**ABOUT THIS EXERCISE:** Take the records below and retype them line by line, from the first line through the one containing "this class. |"; stop there.

Collected data
☆ ☆ ☆ ☆ ☆ ☆ ☆
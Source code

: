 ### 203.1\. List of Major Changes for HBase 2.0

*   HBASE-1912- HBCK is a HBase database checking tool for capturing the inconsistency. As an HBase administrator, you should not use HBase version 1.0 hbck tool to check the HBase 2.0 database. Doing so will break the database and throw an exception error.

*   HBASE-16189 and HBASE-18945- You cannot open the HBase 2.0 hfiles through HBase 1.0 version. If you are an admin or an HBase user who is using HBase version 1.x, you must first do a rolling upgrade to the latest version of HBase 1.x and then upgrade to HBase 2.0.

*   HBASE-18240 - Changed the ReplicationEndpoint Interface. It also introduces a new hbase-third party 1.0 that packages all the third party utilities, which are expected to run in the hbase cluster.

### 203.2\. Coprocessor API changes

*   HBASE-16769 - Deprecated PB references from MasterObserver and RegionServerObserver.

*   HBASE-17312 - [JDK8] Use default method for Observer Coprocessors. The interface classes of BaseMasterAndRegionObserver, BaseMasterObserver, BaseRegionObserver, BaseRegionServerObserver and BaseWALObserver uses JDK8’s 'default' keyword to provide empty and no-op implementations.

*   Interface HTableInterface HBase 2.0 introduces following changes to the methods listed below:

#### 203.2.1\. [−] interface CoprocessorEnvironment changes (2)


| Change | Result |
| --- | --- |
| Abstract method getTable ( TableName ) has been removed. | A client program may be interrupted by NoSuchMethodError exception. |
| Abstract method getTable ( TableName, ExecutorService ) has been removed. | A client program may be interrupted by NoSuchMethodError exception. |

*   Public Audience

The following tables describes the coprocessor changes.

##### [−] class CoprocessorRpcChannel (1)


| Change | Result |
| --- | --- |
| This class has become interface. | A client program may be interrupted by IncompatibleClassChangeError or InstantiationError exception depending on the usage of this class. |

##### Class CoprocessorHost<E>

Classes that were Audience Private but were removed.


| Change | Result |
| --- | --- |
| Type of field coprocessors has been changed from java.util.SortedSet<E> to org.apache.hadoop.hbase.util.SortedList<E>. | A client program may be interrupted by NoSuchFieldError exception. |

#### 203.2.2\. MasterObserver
☆ ☆ ☆ ☆ ☆ ☆ ☆
**EXERCISE SOLUTION:**
Source code

: ### 203.1\. List of Major Changes for HBase 2.0

*   HBASE-1912- HBCK is a HBase database checking tool for capturing the inconsistency. As an HBase administrator, you should not use HBase version 1.0 hbck tool to check the HBase 2.0 database. Doing so will break the database and throw an exception error.

*   HBASE-16189 and HBASE-18945- You cannot open the HBase 2.0 hfiles through HBase 1.0 version. If you are an admin or an HBase user who is using HBase version 1.x, you must first do a rolling upgrade to the latest version of HBase 1.x and then upgrade to HBase 2.0.

*   HBASE-18240 - Changed the ReplicationEndpoint Interface. It also introduces a new hbase-third party 1.0 that packages all the third party utilities, which are expected to run in the hbase cluster.

### 203.2\. Coprocessor API changes

*   HBASE-16769 - Deprecated PB references from MasterObserver and RegionServerObserver.

*   HBASE-17312 - [JDK8] Use default method for Observer Coprocessors. The interface classes of BaseMasterAndRegionObserver, BaseMasterObserver, BaseRegionObserver, BaseRegionServerObserver and BaseWALObserver uses JDK8’s 'default' keyword to provide empty and no-op implementations.

*   Interface HTableInterface HBase 2.0 introduces following changes to the methods listed below:

#### 203.2.1\. [−] interface CoprocessorEnvironment changes (2)


| Change | Result |
| --- | --- |
| Abstract method getTable ( TableName ) has been removed. | A client program may be interrupted by NoSuchMethodError exception. |
| Abstract method getTable ( TableName, ExecutorService ) has been removed. | A client program may be interrupted by NoSuchMethodError exception. |

*   Public Audience

The following tables describes the coprocessor changes.

##### [−] class CoprocessorRpcChannel (1)


| Change | Result |
| --- | --- |
| This class has become interface. | A client program may be interrupted by IncompatibleClassChangeError or InstantiationError exception depending on the usage of this class. |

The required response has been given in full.